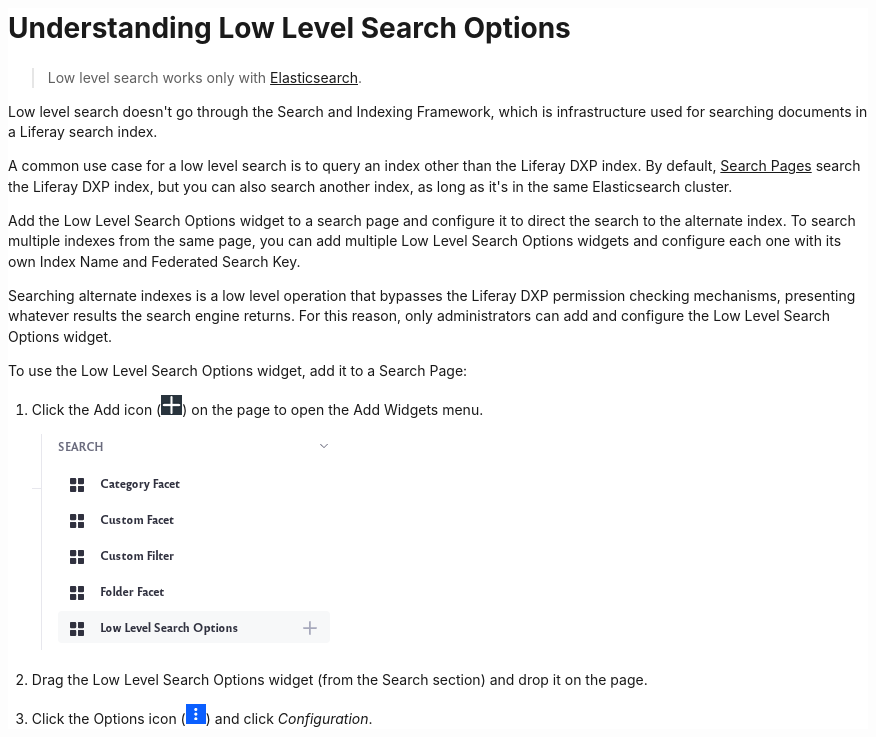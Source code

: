# Understanding Low Level Search Options

> Low level search works only with [Elasticsearch](../../installing-and-upgrading-a-search-engine/elasticsearch.html).

Low level search doesn't go through the Search and Indexing Framework, which is infrastructure used for searching documents in a Liferay search index.

A common use case for a low level search is to query an index other than the Liferay DXP index. By default, [Search Pages](../working-with-search-pages/search-pages.md) search the Liferay DXP index, but you can also search another index, as long as it's in the same Elasticsearch cluster.

Add the Low Level Search Options widget to a search page and configure it to direct the search to the alternate index. To search multiple indexes from the same page, you can add multiple Low Level Search Options widgets and configure each one with its own Index Name and Federated Search Key.

Searching alternate indexes is a low level operation that bypasses the Liferay DXP permission checking mechanisms, presenting whatever results the search engine returns. For this reason, only administrators can add and configure the Low Level Search Options widget.

To use the Low Level Search Options widget, add it to a Search Page:

1. Click the Add icon (![Add app icon](../../../images/icon-add-widget.png)) on the page to open the Add Widgets menu.

   ![The low level search options widget is under the search widget.](./understanding-low-level-search-options/images/01.png)

1. Drag the Low Level Search Options widget (from the Search section) and drop it on the page.

1. Click the Options icon (![Options icon](../../../images/icon-app-options.png)) and click *Configuration*.
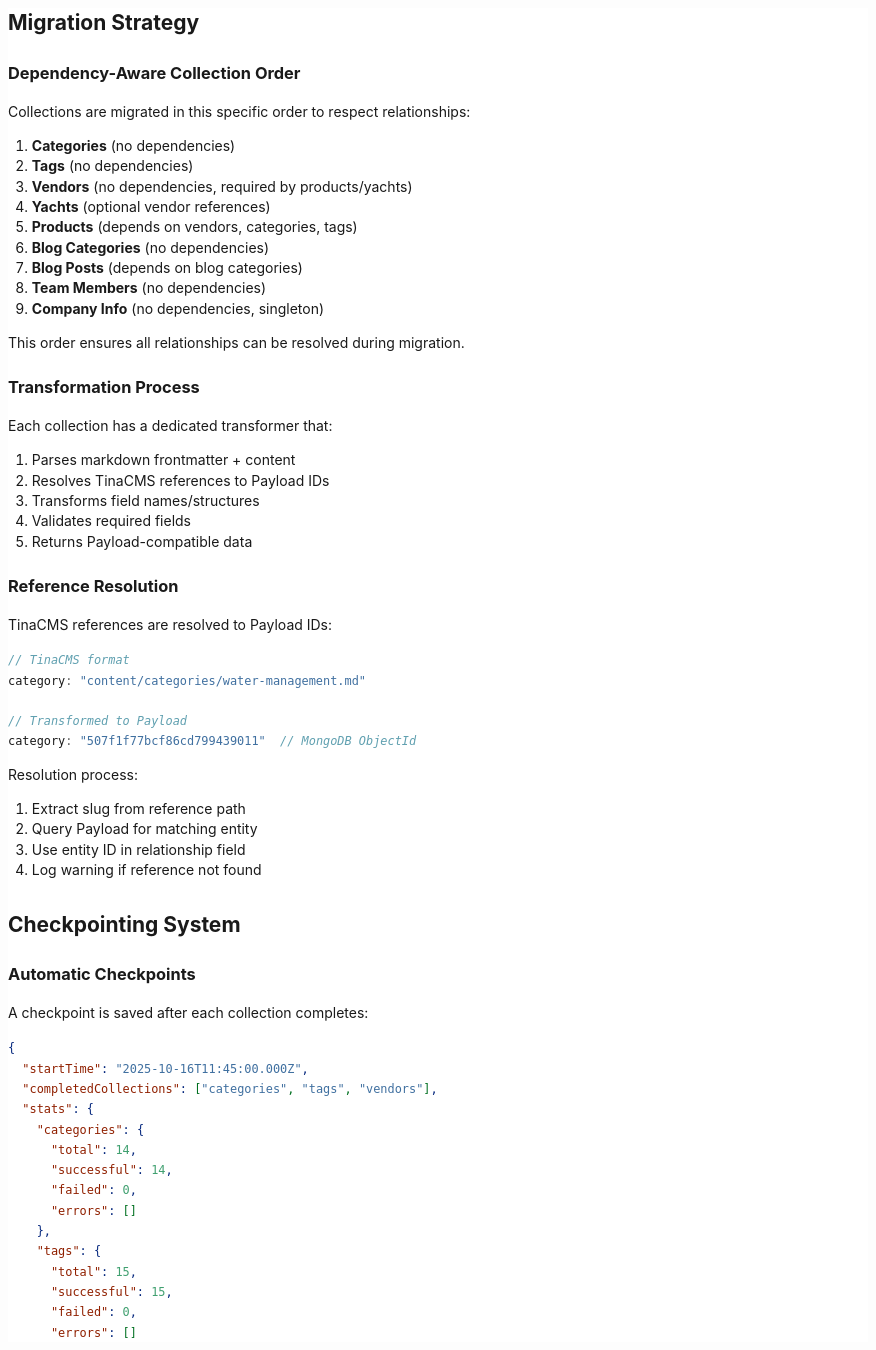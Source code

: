 ## Migration Strategy

### Dependency-Aware Collection Order

Collections are migrated in this specific order to respect relationships:

1. **Categories** (no dependencies)
2. **Tags** (no dependencies)
3. **Vendors** (no dependencies, required by products/yachts)
4. **Yachts** (optional vendor references)
5. **Products** (depends on vendors, categories, tags)
6. **Blog Categories** (no dependencies)
7. **Blog Posts** (depends on blog categories)
8. **Team Members** (no dependencies)
9. **Company Info** (no dependencies, singleton)

This order ensures all relationships can be resolved during migration.

### Transformation Process

Each collection has a dedicated transformer that:
1. Parses markdown frontmatter + content
2. Resolves TinaCMS references to Payload IDs
3. Transforms field names/structures
4. Validates required fields
5. Returns Payload-compatible data

### Reference Resolution

TinaCMS references are resolved to Payload IDs:
```typescript
// TinaCMS format
category: "content/categories/water-management.md"

// Transformed to Payload
category: "507f1f77bcf86cd799439011"  // MongoDB ObjectId
```

Resolution process:
1. Extract slug from reference path
2. Query Payload for matching entity
3. Use entity ID in relationship field
4. Log warning if reference not found

## Checkpointing System

### Automatic Checkpoints

A checkpoint is saved after each collection completes:
```json
{
  "startTime": "2025-10-16T11:45:00.000Z",
  "completedCollections": ["categories", "tags", "vendors"],
  "stats": {
    "categories": {
      "total": 14,
      "successful": 14,
      "failed": 0,
      "errors": []
    },
    "tags": {
      "total": 15,
      "successful": 15,
      "failed": 0,
      "errors": []
```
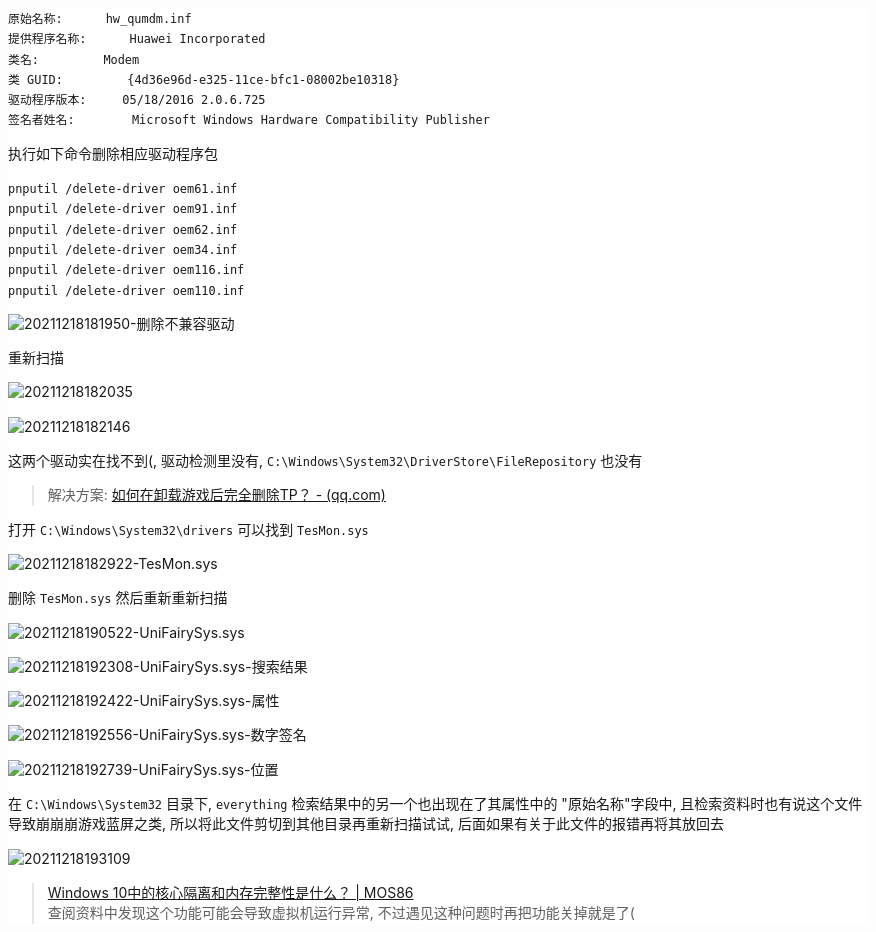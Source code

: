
 ```bash
原始名称:      hw_qumdm.inf
提供程序名称:      Huawei Incorporated
类名:         Modem
类 GUID:         {4d36e96d-e325-11ce-bfc1-08002be10318}
驱动程序版本:     05/18/2016 2.0.6.725
签名者姓名:        Microsoft Windows Hardware Compatibility Publisher
```


执行如下命令删除相应驱动程序包

```bash
pnputil /delete-driver oem61.inf
pnputil /delete-driver oem91.inf
pnputil /delete-driver oem62.inf
pnputil /delete-driver oem34.inf
pnputil /delete-driver oem116.inf
pnputil /delete-driver oem110.inf
```

![20211218181950-删除不兼容驱动](http://cdn.ayusummer233.top/img/20211218181950.png)

重新扫描

![20211218182035](http://cdn.ayusummer233.top/img/20211218182035.png)

![20211218182146](http://cdn.ayusummer233.top/img/20211218182146.png)

这两个驱动实在找不到(, 驱动检测里没有, `C:\Windows\System32\DriverStore\FileRepository` 也没有

> 解决方案: [如何在卸载游戏后完全删除TP？ - (qq.com)](https://dnf.gamebbs.qq.com/thread-1362897-1-1.html)

打开 `C:\Windows\System32\drivers` 可以找到 `TesMon.sys`

![20211218182922-TesMon.sys](http://cdn.ayusummer233.top/img/20211218182922.png)

删除 `TesMon.sys` 然后重新重新扫描

![20211218190522-UniFairySys.sys](http://cdn.ayusummer233.top/img/20211218190522.png)

![20211218192308-UniFairySys.sys-搜索结果](http://cdn.ayusummer233.top/img/20211218192308.png)

![20211218192422-UniFairySys.sys-属性](http://cdn.ayusummer233.top/img/20211218192422.png)

![20211218192556-UniFairySys.sys-数字签名](http://cdn.ayusummer233.top/img/20211218192556.png)

![20211218192739-UniFairySys.sys-位置](http://cdn.ayusummer233.top/img/20211218192739.png)

在 `C:\Windows\System32` 目录下, `everything` 检索结果中的另一个也出现在了其属性中的 "原始名称"字段中, 且检索资料时也有说这个文件导致崩崩崩游戏蓝屏之类, 所以将此文件剪切到其他目录再重新扫描试试, 后面如果有关于此文件的报错再将其放回去

![20211218193109](http://cdn.ayusummer233.top/img/20211218193109.png)

> [Windows 10中的核心隔离和内存完整性是什么？ | MOS86](https://mos86.com/95722.html)  
> 查阅资料中发现这个功能可能会导致虚拟机运行异常, 不过遇见这种问题时再把功能关掉就是了(
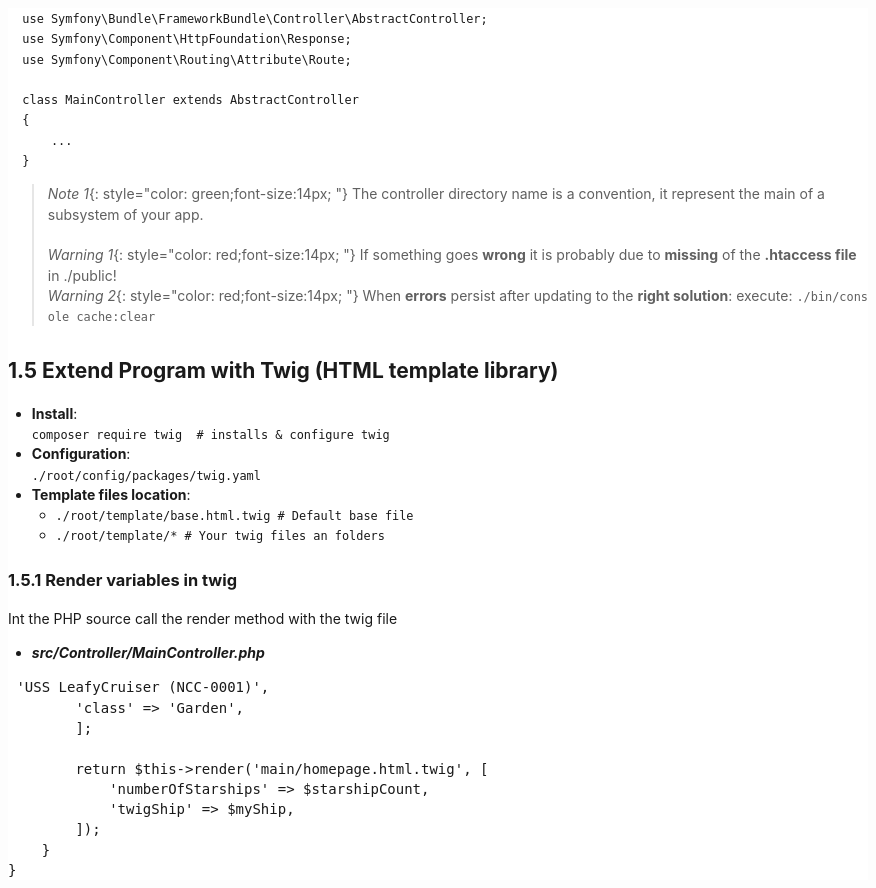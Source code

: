       use Symfony\Bundle\FrameworkBundle\Controller\AbstractController;
      use Symfony\Component\HttpFoundation\Response;
      use Symfony\Component\Routing\Attribute\Route;

      class MainController extends AbstractController
      {
          ...
      }
  </pre>

> *Note 1*{: style="color: green;font-size:14px; "} The controller directory name is a convention, it represent the main of a subsystem of your app.  <br> <br>
> *Warning 1*{: style="color: red;font-size:14px; "} If something goes **wrong** it is probably due to **missing** of the **.htaccess file** in ./public!  
> *Warning 2*{: style="color: red;font-size:14px; "} When **errors** persist after updating to the **right solution**: execute: `./bin/console cache:clear`  

## 1.5 Extend Program with Twig (HTML template library)

- **Install**:<br>
`composer require twig  # installs & configure twig`
- **Configuration**: <br>
`./root/config/packages/twig.yaml`
- **Template files location**: <br>
  - `./root/template/base.html.twig # Default base file`
  - `./root/template/* # Your twig files an folders`

### 1.5.1 Render variables in twig

Int the PHP source call the render method with the twig file

- ***src/Controller/MainController.php***

<pre class="nje-cmd-multi-line">
<?php
namespace App\Controller;
use Symfony\Bundle\FrameworkBundle\Controller\AbstractController;
use Symfony\Component\HttpFoundation\Response;
use Symfony\Component\Routing\Attribute\Route;
class MainController extends AbstractController
{
    #[Route('/')]
    public function homepage(): Response
    {
        $starshipCount = 457;

        $myShip = [
        'name' => 'USS LeafyCruiser (NCC-0001)',
        'class' => 'Garden',
        ];

        return $this->render('main/homepage.html.twig', [
            'numberOfStarships' => $starshipCount,
            'twigShip' => $myShip,  
        ]);
    }
}
</pre>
◆ ◆ ◆ ◆
WORK INSTRUCTIONS:
With the pictures set aside, return each line of the listing exactly as given.

OUTPUT:
Source code

:# Understanding Low Level Search Options

> Low level search works only with [Elasticsearch](../../installing-and-upgrading-a-search-engine/elasticsearch.html).

Low level search doesn't go through the Search and Indexing Framework, which is infrastructure used for searching documents in a Liferay search index.

A common use case for a low level search is to query an index other than the Liferay DXP index. By default, [Search Pages](../working-with-search-pages/search-pages.md) search the Liferay DXP index, but you can also search another index, as long as it's in the same Elasticsearch cluster.

Add the Low Level Search Options widget to a search page and configure it to direct the search to the alternate index. To search multiple indexes from the same page, you can add multiple Low Level Search Options widgets and configure each one with its own Index Name and Federated Search Key.

Searching alternate indexes is a low level operation that bypasses the Liferay DXP permission checking mechanisms, presenting whatever results the search engine returns. For this reason, only administrators can add and configure the Low Level Search Options widget.

To use the Low Level Search Options widget, add it to a Search Page:

1. Click the Add icon (![Add app icon](../../../images/icon-add-widget.png)) on the page to open the Add Widgets menu.

   ![The low level search options widget is under the search widget.](./understanding-low-level-search-options/images/01.png)

1. Drag the Low Level Search Options widget (from the Search section) and drop it on the page.

1. Click the Options icon (![Options icon](../../../images/icon-app-options.png)) and click *Configuration*.
Source code

: ## Migration Strategy

### Dependency-Aware Collection Order

Collections are migrated in this specific order to respect relationships:

1. **Categories** (no dependencies)
2. **Tags** (no dependencies)
3. **Vendors** (no dependencies, required by products/yachts)
4. **Yachts** (optional vendor references)
5. **Products** (depends on vendors, categories, tags)
6. **Blog Categories** (no dependencies)
7. **Blog Posts** (depends on blog categories)
8. **Team Members** (no dependencies)
9. **Company Info** (no dependencies, singleton)

This order ensures all relationships can be resolved during migration.

### Transformation Process

Each collection has a dedicated transformer that:
1. Parses markdown frontmatter + content
2. Resolves TinaCMS references to Payload IDs
3. Transforms field names/structures
4. Validates required fields
5. Returns Payload-compatible data

### Reference Resolution

TinaCMS references are resolved to Payload IDs:
```typescript
// TinaCMS format
category: "content/categories/water-management.md"

// Transformed to Payload
category: "507f1f77bcf86cd799439011"  // MongoDB ObjectId
```

Resolution process:
1. Extract slug from reference path
2. Query Payload for matching entity
3. Use entity ID in relationship field
4. Log warning if reference not found

## Checkpointing System

### Automatic Checkpoints

A checkpoint is saved after each collection completes:
```json
{
  "startTime": "2025-10-16T11:45:00.000Z",
  "completedCollections": ["categories", "tags", "vendors"],
  "stats": {
    "categories": {
      "total": 14,
      "successful": 14,
      "failed": 0,
      "errors": []
    },
    "tags": {
      "total": 15,
      "successful": 15,
      "failed": 0,
      "errors": []
```
Source code

:
 ```bash
原始名称:      hw_qumdm.inf
提供程序名称:      Huawei Incorporated
类名:         Modem
类 GUID:         {4d36e96d-e325-11ce-bfc1-08002be10318}
驱动程序版本:     05/18/2016 2.0.6.725
签名者姓名:        Microsoft Windows Hardware Compatibility Publisher
```


执行如下命令删除相应驱动程序包

```bash
pnputil /delete-driver oem61.inf
pnputil /delete-driver oem91.inf
pnputil /delete-driver oem62.inf
pnputil /delete-driver oem34.inf
pnputil /delete-driver oem116.inf
pnputil /delete-driver oem110.inf
```

![20211218181950-删除不兼容驱动](http://cdn.ayusummer233.top/img/20211218181950.png)

重新扫描

![20211218182035](http://cdn.ayusummer233.top/img/20211218182035.png)

![20211218182146](http://cdn.ayusummer233.top/img/20211218182146.png)

这两个驱动实在找不到(, 驱动检测里没有, `C:\Windows\System32\DriverStore\FileRepository` 也没有

> 解决方案: [如何在卸载游戏后完全删除TP？ - (qq.com)](https://dnf.gamebbs.qq.com/thread-1362897-1-1.html)

打开 `C:\Windows\System32\drivers` 可以找到 `TesMon.sys`

![20211218182922-TesMon.sys](http://cdn.ayusummer233.top/img/20211218182922.png)

删除 `TesMon.sys` 然后重新重新扫描

![20211218190522-UniFairySys.sys](http://cdn.ayusummer233.top/img/20211218190522.png)

![20211218192308-UniFairySys.sys-搜索结果](http://cdn.ayusummer233.top/img/20211218192308.png)

![20211218192422-UniFairySys.sys-属性](http://cdn.ayusummer233.top/img/20211218192422.png)

![20211218192556-UniFairySys.sys-数字签名](http://cdn.ayusummer233.top/img/20211218192556.png)

![20211218192739-UniFairySys.sys-位置](http://cdn.ayusummer233.top/img/20211218192739.png)

在 `C:\Windows\System32` 目录下, `everything` 检索结果中的另一个也出现在了其属性中的 "原始名称"字段中, 且检索资料时也有说这个文件导致崩崩崩游戏蓝屏之类, 所以将此文件剪切到其他目录再重新扫描试试, 后面如果有关于此文件的报错再将其放回去

![20211218193109](http://cdn.ayusummer233.top/img/20211218193109.png)

> [Windows 10中的核心隔离和内存完整性是什么？ | MOS86](https://mos86.com/95722.html)  
> 查阅资料中发现这个功能可能会导致虚拟机运行异常, 不过遇见这种问题时再把功能关掉就是了(
Source code

:       use Symfony\Bundle\FrameworkBundle\Controller\AbstractController;
      use Symfony\Component\HttpFoundation\Response;
      use Symfony\Component\Routing\Attribute\Route;

      class MainController extends AbstractController
      {
          ...
      }
  </pre>

> *Note 1*{: style="color: green;font-size:14px; "} The controller directory name is a convention, it represent the main of a subsystem of your app.  <br> <br>
> *Warning 1*{: style="color: red;font-size:14px; "} If something goes **wrong** it is probably due to **missing** of the **.htaccess file** in ./public!  
> *Warning 2*{: style="color: red;font-size:14px; "} When **errors** persist after updating to the **right solution**: execute: `./bin/console cache:clear`  

## 1.5 Extend Program with Twig (HTML template library)

- **Install**:<br>
`composer require twig  # installs & configure twig`
- **Configuration**: <br>
`./root/config/packages/twig.yaml`
- **Template files location**: <br>
  - `./root/template/base.html.twig # Default base file`
  - `./root/template/* # Your twig files an folders`

### 1.5.1 Render variables in twig

Int the PHP source call the render method with the twig file

- ***src/Controller/MainController.php***

<pre class="nje-cmd-multi-line">
<?php
namespace App\Controller;
use Symfony\Bundle\FrameworkBundle\Controller\AbstractController;
use Symfony\Component\HttpFoundation\Response;
use Symfony\Component\Routing\Attribute\Route;
class MainController extends AbstractController
{
    #[Route('/')]
    public function homepage(): Response
    {
        $starshipCount = 457;

        $myShip = [
        'name' => 'USS LeafyCruiser (NCC-0001)',
        'class' => 'Garden',
        ];

        return $this->render('main/homepage.html.twig', [
            'numberOfStarships' => $starshipCount,
            'twigShip' => $myShip,  
        ]);
    }
}
</pre>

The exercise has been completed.